Collected data:
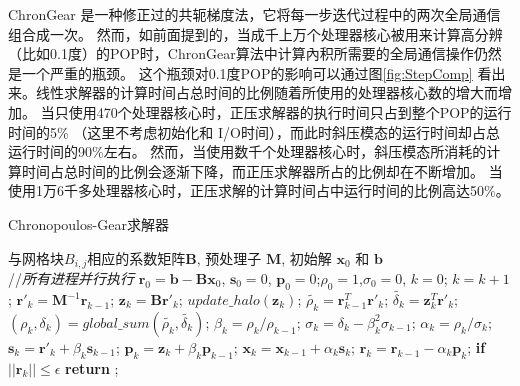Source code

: ChronGear \cite{dAzevedo1999lapack} 是一种修正过的共轭梯度法，它将每一步迭代过程中的两次全局通信组合成一次。
然而，如前面提到的，当成千上万个处理器核心被用来计算高分辨（比如0.1度）的POP时，ChronGear算法中计算內积所需要的全局通信操作仍然是一个严重的瓶颈。
这个瓶颈对0.1度POP的影响可以通过图\ref{fig:StepComp} 看出来。线性求解器的计算时间占总时间的比例随着所使用的处理器核心数的增大而增加。
当只使用470个处理器核心时，正压求解器的执行时间只占到整个POP的运行时间的5\% （这里不考虑初始化和 I/O时间），而此时斜压模态的运行时间却占总运行时间的90\%左右。
然而，当使用数千个处理器核心时，斜压模态所消耗的计算时间占总时间的比例会逐渐下降，而正压求解器所占的比例却在不断增加。
当使用1万6千多处理器核心时，正压求解的计算时间占中运行时间的比例高达50\%。 

\begin{algorithm}[!t]
\caption{Chronopoulos-Gear求解器}
\label{alg:cg}
\begin{algorithmic}[1]
\REQUIRE   与网格块$B_{i,j}$相应的系数矩阵$\textbf{B}$, 预处理子 $\textbf{M}$, 初始解 $\textbf{x}_0$ 和 $\textbf{b}$  \\
//\qquad    \textit{所有进程并行执行}
\STATE $\textbf{r}_0 = \textbf{b}-\textbf{B}\textbf{x}_0$, $\textbf{s}_0 =0$, $\textbf{p}_0 =0$;\quad $\rho_0=1$,$\sigma_0=0$, $k=0$;
\STATE $k=k+1$;
\STATE $\textbf{r}'_{k} =\textbf{M}^{-1}\textbf{r}_{k-1}$; \label{pcg_scale0} 
\STATE $\textbf{z}_k = \textbf{B}\textbf{r}'_{k}$; \label{pcg_mat}
\STATE $update\_halo(\textbf{z}_{k})$;  \label{pcg_bc1}
\STATE $\tilde{\rho_k} = \textbf{r}_{k-1}^T\textbf{r}'_{k}$;\label{pcg_dot1}
\STATE $\tilde{\delta_k} = \textbf{z}_k^T\textbf{r}'_k$;\label{pcg_dot2}
\STATE $(\rho_k,\delta_k) = global\_sum(\tilde{\rho_k},\tilde{\delta_k})$;\label{pcg_global1} 
\STATE $\beta_k = \rho_k / \rho_{k-1}$;\label{pcg_beta}
\STATE $\sigma_k = \delta_k - \beta_k^2\sigma_{k-1}$;\label{pcg_sigma}
\STATE $\alpha_k = \rho_k /\sigma_{k}$;\label{pcg_alpha}
\STATE $\textbf{s}_k = \textbf{r}'_{k} +\beta_k\textbf{s}_{k-1}$;\label{pcg_scale1}
\STATE $\textbf{p}_k = \textbf{z}_{k} +\beta_k\textbf{p}_{k-1}$;\label{pcg_scale2}
\STATE $\textbf{x}_k =\textbf{x}_{k-1} +\alpha_k \textbf{s}_k$;\label{pcg_scale3}
\STATE $\textbf{r}_k =\textbf{r}_{k-1} -\alpha_k\textbf{p}_k$;\label{pcg_scale4}
\STATE \textbf{if} $||\textbf{r}_k|| \le \epsilon$  \textbf{return} ;
\ENDIF
\ENDWHILE
\end{algorithmic}
\end{algorithm}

# [EXERCISE DETAILS]
From the records above, report the number of lines that hold the string "begin" and add nothing.

# [FINISHED TASK]
2